The perpetual nickel subway fare under private management—which went up quickly after the city took over—destroyed private management. That’s because price controls—as tempting as they seem to most of us when we want to buy something but not when we want to sell something of ours—never work.
By the late 1930s, the IRT was ready to sell. Supposedly the private transportation system had failed, the good government groups (Goo-Goos) of that era were wrong. They said when the city bought out the last private management company that the system would be great. And now the city, the Goo-Goos said, through government operation would end labor disputes—please stop laughing New York subway riders! —and provide economies of scale, all promises never anywhere near realized since the red ink system has been cash strapped ever since. They also promised to build new lines such as the Second Avenue Subway.

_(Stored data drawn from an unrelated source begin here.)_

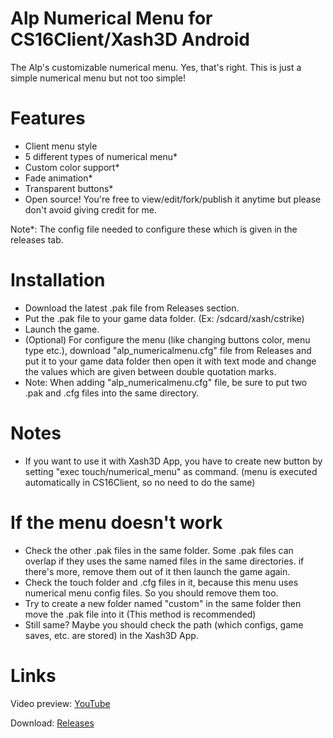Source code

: # Alp Numerical Menu for CS16Client/Xash3D Android
The Alp's customizable numerical menu.
Yes, that's right. This is just a simple numerical menu but not too simple!
# Features
- Client menu style
- 5 different types of numerical menu*
- Custom color support*
- Fade animation*
- Transparent buttons*
- Open source! You're free to view/edit/fork/publish it anytime but please don't avoid giving credit for me.

Note*: The config file needed to configure these which is given in the releases tab.
# Installation
- Download the latest .pak file from Releases section.
- Put the .pak file to your game data folder. (Ex: /sdcard/xash/cstrike)
- Launch the game.
- (Optional) For configure the menu (like changing buttons color, menu type etc.), download "alp_numericalmenu.cfg" file from Releases and put it to your game data folder then open it with text mode and change the values which are given between double quotation marks.
- Note: When adding "alp_numericalmenu.cfg" file, be sure to put two .pak and .cfg files into the same directory.
# Notes
- If you want to use it with Xash3D App, you have to create new button by setting "exec touch/numerical_menu" as command. (menu is executed automatically in CS16Client, so no need to do the same)
# If the menu doesn't work
- Check the other .pak files in the same folder. Some .pak files can overlap if they uses the same named files in the same directories. if there's more, remove them out of it then launch the game again.
- Check the touch folder and .cfg files in it, because this menu uses numerical menu config files. So you should remove them too.
- Try to create a new folder named "custom" in the same folder then move the .pak file into it (This method is recommended)
- Still same? Maybe you should check the path (which configs, game saves, etc. are stored) in the Xash3D App.
# Links
Video preview: [YouTube](https://youtu.be/z_8vDvl_Usw)

Download: [Releases](https://github.com/Alprnn357/alp-numerical-menu/releases)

By the way, the latter is finally about 20 percent built and more than a half century late. And this came after voters, on three separate occasions, paid for bond issues. Most of the proceeds were spent not to build promised new liens, but to close subway deficits. Indeed, the MTA remains deep in debt.
More problems on the Way
A state official recently detailed the subways’ considerable red ink.
“The Metropolitan Transportation Authority (MTA) is facing its greatest crisis in decades. Service has deteriorated and subway ridership is falling despite the largest job expansion in the City’s history,” wrote New York State Comptroller Thomas DiNapoli in December.
“Since July 2018, the MTA’s budget gap for 2020 has nearly doubled to $510 million and the 2022 gap has grown to $991 million,” he wrote. “These estimates already assume fare and toll increases of 4 percent in 2019 and 2021.” He added the MTA might “reduce services.”
Actually, the state comptroller is a little late with that analysis. Subway service, in quality and quantity has already been reduced in many ways.
This documented disaster has result in a political cat fight as the mayor of city of New York and governor of the state of New York—who both agree with the rest of the city and state pols that the system can never be privatized—trade charges over who is responsible. But again, it is the history of government transportation systems that should guide us.
The British economist Alexander Gray, writing about the London Underground about 75 years ago in the book “The Socialist Tradition,” warned that the more the state interferes and controls, “the less does it show a disposition to accept ultimate and direct responsibility for what it has done.”